Perform at least one of the following bedside tests in a patient with a diabetes-related foot ulcer (DFU) and PAD: skin perfusion pressure (≥40 mm Hg), toe pressure (≥30 mm Hg), or transcutaneous oxygen pressure (TcPO2; ≥25 mm Hg).

Use the WIfI (Wound, Ischemia, foot Infection) classification to stratify amputation risk and revascularization benefit in a patient with a DFU and PAD.

Always consider urgent vascular imaging and revascularization in a patient with a DFU and ankle pressure < 50 mm Hg, ABI < 0.5, toe pressure < 30 mm Hg, or TcPO2 < 25 mm Hg.
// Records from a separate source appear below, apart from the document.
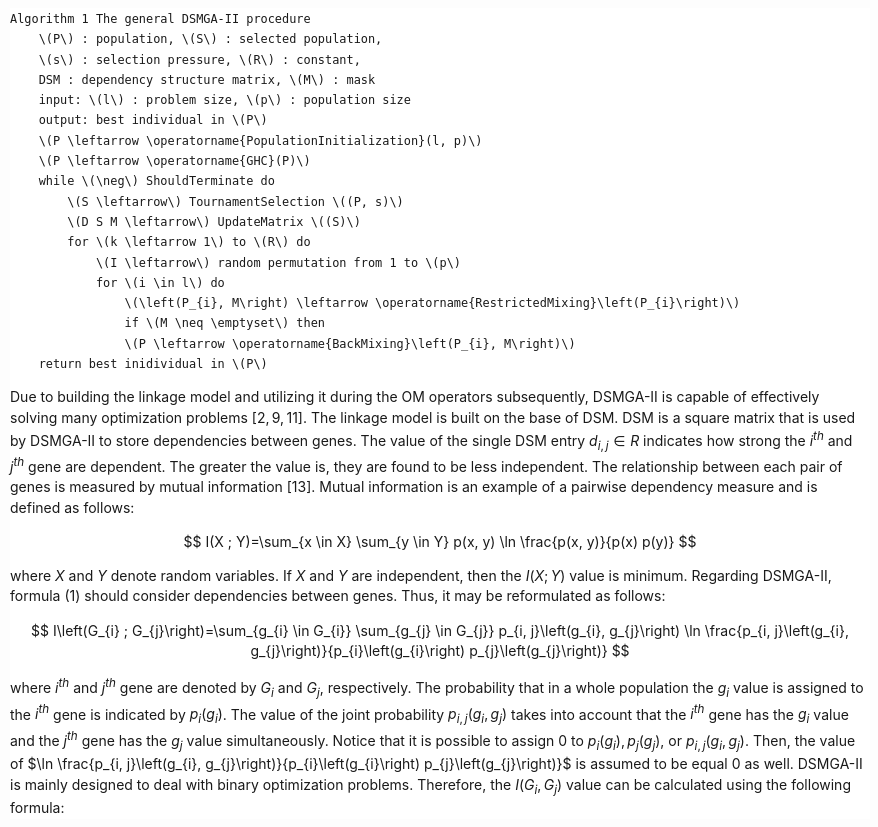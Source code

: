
 ```
Algorithm 1 The general DSMGA-II procedure
    \(P\) : population, \(S\) : selected population,
    \(s\) : selection pressure, \(R\) : constant,
    DSM : dependency structure matrix, \(M\) : mask
    input: \(l\) : problem size, \(p\) : population size
    output: best individual in \(P\)
    \(P \leftarrow \operatorname{PopulationInitialization}(l, p)\)
    \(P \leftarrow \operatorname{GHC}(P)\)
    while \(\neg\) ShouldTerminate do
        \(S \leftarrow\) TournamentSelection \((P, s)\)
        \(D S M \leftarrow\) UpdateMatrix \((S)\)
        for \(k \leftarrow 1\) to \(R\) do
            \(I \leftarrow\) random permutation from 1 to \(p\)
            for \(i \in l\) do
                \(\left(P_{i}, M\right) \leftarrow \operatorname{RestrictedMixing}\left(P_{i}\right)\)
                if \(M \neq \emptyset\) then
                \(P \leftarrow \operatorname{BackMixing}\left(P_{i}, M\right)\)
    return best inidividual in \(P\)
```

Due to building the linkage model and utilizing it during the OM operators subsequently, DSMGA-II is capable of effectively solving many optimization problems $[2,9,11]$. The linkage model is built on the base of DSM. DSM is a square matrix that is used by DSMGA-II to store dependencies between genes. The value of the single DSM entry $d_{i, j} \in R$ indicates how strong the $i^{t h}$ and $j^{t h}$ gene are dependent. The greater the value is, they are found to be less independent. The relationship between each pair of genes is measured by mutual information [13]. Mutual information is an example of a pairwise dependency measure and is defined as
follows:

$$
I(X ; Y)=\sum_{x \in X} \sum_{y \in Y} p(x, y) \ln \frac{p(x, y)}{p(x) p(y)}
$$

where $X$ and $Y$ denote random variables. If $X$ and $Y$ are independent, then the $I(X ; Y)$ value is minimum. Regarding DSMGA-II, formula (1) should consider dependencies between genes. Thus, it may be reformulated as follows:

$$
I\left(G_{i} ; G_{j}\right)=\sum_{g_{i} \in G_{i}} \sum_{g_{j} \in G_{j}} p_{i, j}\left(g_{i}, g_{j}\right) \ln \frac{p_{i, j}\left(g_{i}, g_{j}\right)}{p_{i}\left(g_{i}\right) p_{j}\left(g_{j}\right)}
$$

where $i^{t h}$ and $j^{t h}$ gene are denoted by $G_{i}$ and $G_{j}$, respectively. The probability that in a whole population the $g_{i}$ value is assigned to the $i^{t h}$ gene is indicated by $p_{i}\left(g_{i}\right)$. The value of the joint probability $p_{i, j}\left(g_{i}, g_{j}\right)$ takes into account that the $i^{t h}$ gene has the $g_{i}$ value and the $j^{t h}$ gene has the $g_{j}$ value simultaneously. Notice that it is possible to assign 0 to $p_{i}\left(g_{i}\right), p_{j}\left(g_{j}\right)$, or $p_{i, j}\left(g_{i}, g_{j}\right)$. Then, the value of $\ln \frac{p_{i, j}\left(g_{i}, g_{j}\right)}{p_{i}\left(g_{i}\right) p_{j}\left(g_{j}\right)}$ is assumed to be equal 0 as well. DSMGA-II is mainly designed to deal with binary optimization problems. Therefore, the $I\left(G_{i}, G_{j}\right)$ value can be calculated using the following formula:


[^0]:    Permission to make digital or hard copies of all or part of this work for personal or classroom use is granted without fee provided that copies are not made or distributed for profit or commercial advantage and that copies bear this notice and the full citation on the first page. Copyrights for components of this work owned by others than ACM must be honored. Abstracting with credit is permitted. To copy otherwise, or republish, to post on servers or to redistribute to lists, requires prior specific permission and/or a fee. Request permissions from permissions@acm.org.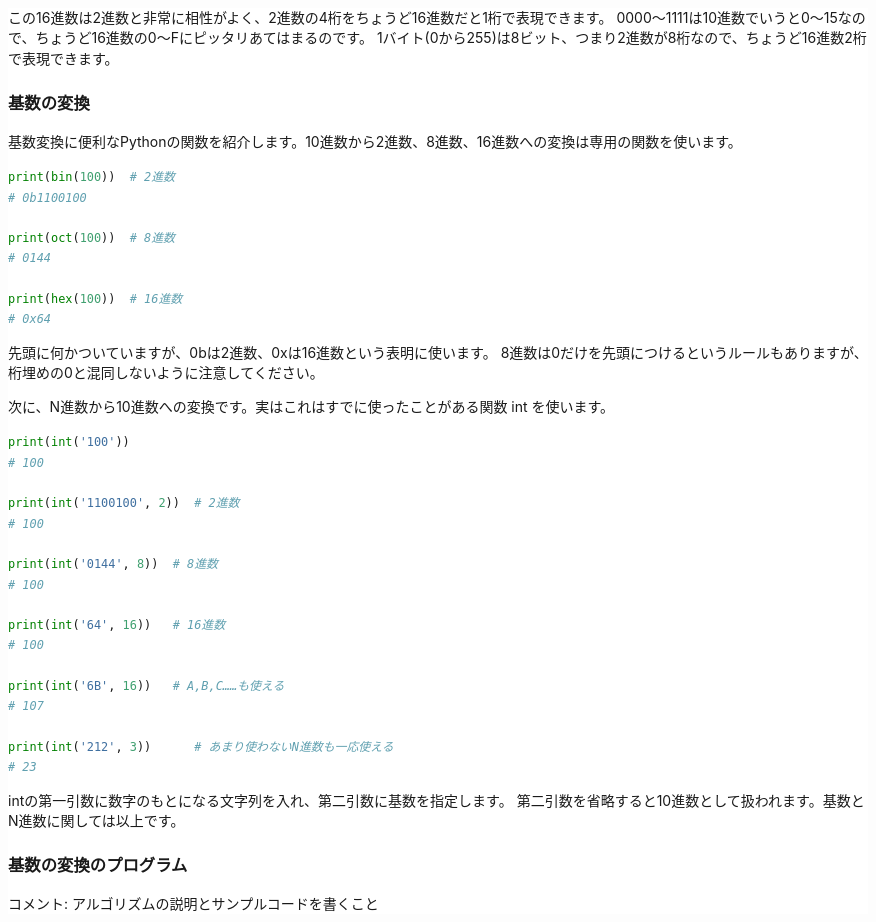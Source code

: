 この16進数は2進数と非常に相性がよく、2進数の4桁をちょうど16進数だと1桁で表現できます。
0000～1111は10進数でいうと0～15なので、ちょうど16進数の0～Fにピッタリあてはまるのです。
1バイト(0から255)は8ビット、つまり2進数が8桁なので、ちょうど16進数2桁で表現できます。

### 基数の変換

基数変換に便利なPythonの関数を紹介します。10進数から2進数、8進数、16進数への変換は専用の関数を使います。

```python
print(bin(100))  # 2進数
# 0b1100100

print(oct(100))  # 8進数
# 0144

print(hex(100))  # 16進数
# 0x64
```

先頭に何かついていますが、0bは2進数、0xは16進数という表明に使います。
8進数は0だけを先頭につけるというルールもありますが、桁埋めの0と混同しないように注意してください。

次に、N進数から10進数への変換です。実はこれはすでに使ったことがある関数 int を使います。

```python
print(int('100'))
# 100

print(int('1100100', 2))  # 2進数
# 100

print(int('0144', 8))  # 8進数
# 100

print(int('64', 16))   # 16進数
# 100

print(int('6B', 16))   # A,B,C……も使える
# 107

print(int('212', 3))      # あまり使わないN進数も一応使える
# 23
```

intの第一引数に数字のもとになる文字列を入れ、第二引数に基数を指定します。
第二引数を省略すると10進数として扱われます。基数とN進数に関しては以上です。

### 基数の変換のプログラム

コメント: アルゴリズムの説明とサンプルコードを書くこと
Always consider vascular imaging in patients with a DFU, regardless of bedside test results, when the ulcer is not healing within 4-6 weeks despite good care.

Always consider revascularization in a patient with a DFU and PAD, regardless of bedside test results, when the ulcer is not healing within 4-6 weeks despite optimal management.

Do not assume diabetes-related microangiopathy, when present, to be the cause of poor healing in patients with a DFU; always consider other possible causes.


When considering lower-extremity revascularization, obtain anatomic information with color duplex ultrasonography, computed tomography angiography, magnetic resonance angiography, or intra-arterial digital subtraction angiography. Evaluate the entire lower-extremity arterial circulation.

When performing revascularization in a patient with a DFU, aim to restore direct blood flow to at least one of the foot arteries (preferably the one supplying the anatomic region of the ulcer). After the procedure, objectively measure perfusion to evaluate its effectiveness.

Because it has not been established whether endovascular, open, or hybrid revascularization technique is superior, base the decision on individual factors (eg, morphologic distribution of PAD or availability of autogenous vein).

Any center treating patients with a DFU should have expertise in and/or rapid access to facilities necessary to diagnose and treat PAD (including both endovascular techniques and bypass surgery).

After revascularization in a patient with a DFU, ensure that the patient is treated by a multidisciplinary team as part of a comprehensive care plan.

Urgently assess and treat patients with signs or symptoms of PAD and a diabetes-related foot infection.

Avoid revascularization if, from the patient’s perspective, the risk-benefit ratio is unfavorable.

Provide intensive cardiovascular risk management for any patient with diabetes and an ischemic foot ulcer.